La minoranza si riprenderà pure un pezzo dell’edificio
Tra gli ospiti di sabato in quota slovena ci saranno la senatrice Pd Tatjana Rojc, il ministro di Lubiana per gli sloveni nel mondo Peter Jožef Česnik, l’ambasciatore a Roma Bogdan Benko, il console generale a Trieste Vojko Volk, i consiglieri regionali Igor Gabrovec (Ssk)e Danilo Slokar (Lega). Presenti anche Maurizio Tremul, presidente dell’Unione Italiana, Felice Žiža, deputato della Comunità italiana a Lubiana, e Maurizio Fermeglia, rettore uscente dell’Università di Trieste. Parteciperanno inoltre l’Associazione nazionale ex deportati nei campi nazisti e l’Istituto regionale per la storia della Resistenza.

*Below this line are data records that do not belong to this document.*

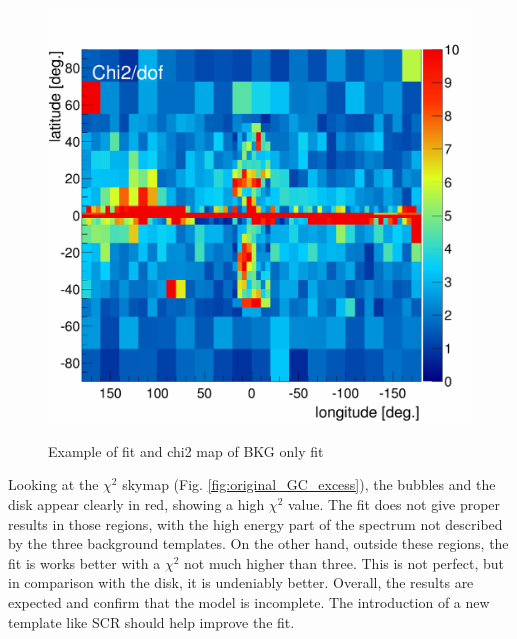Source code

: \begin{figure}[h]
\begin{minipage}[h]{0.45\textwidth}
	  \includegraphics[width=1.\linewidth]{pic/results/chi2_distribution_BKGonly.png}
	  \label{fig:MKGonly_chi2Distribution}
  \end{minipage}
  \caption{Example of fit and chi2 map of BKG only fit}
  \label{}	 
\end{figure}


Looking at the $\chi^2$ skymap (Fig. \ref{fig:original_GC_excess}), the bubbles and the disk appear clearly in red, showing a high $\chi^2$ value. The fit does not give proper results in those regions, with the high energy part of the spectrum not described by the three background templates. On the other hand, outside these regions, the fit is works better with a $\chi^2$ not much higher than three. This is not perfect, but in comparison with the disk, it is undeniably better.
Overall, the results are expected and confirm that the model is incomplete. The introduction of a new template like SCR should help improve the fit.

«La diversità linguistica e nazionale - afferma Gabrovec - serva a rafforzare lo spirito europeo oggi scricchiolante. Ci saranno poi pure varie anime politiche: auspichiamo il rispetto di tutti. E il prossimo anno speriamo in più di un capo di Stato». Il presidente regionale Sso Walter Bandelj sottolinea che «l’invito alla cerimonia è rivolto anche e soprattutto alla maggioranza italiana». Sabato dentro la sede Sslimit sarà infine inaugurato uno spazio, destinato a diventare museo multimediale della minoranza slovena nell’ambito del progetto europeo “Primis”. Ciò rientra nel processo, previsto dalla legge di Tutela del 2001, di restituzione alla Comunità slovena dei Narodni Dom di via Filzi e di San Giovanni, oltre che del Trgovski dom di Gorizia. —Li.Gor.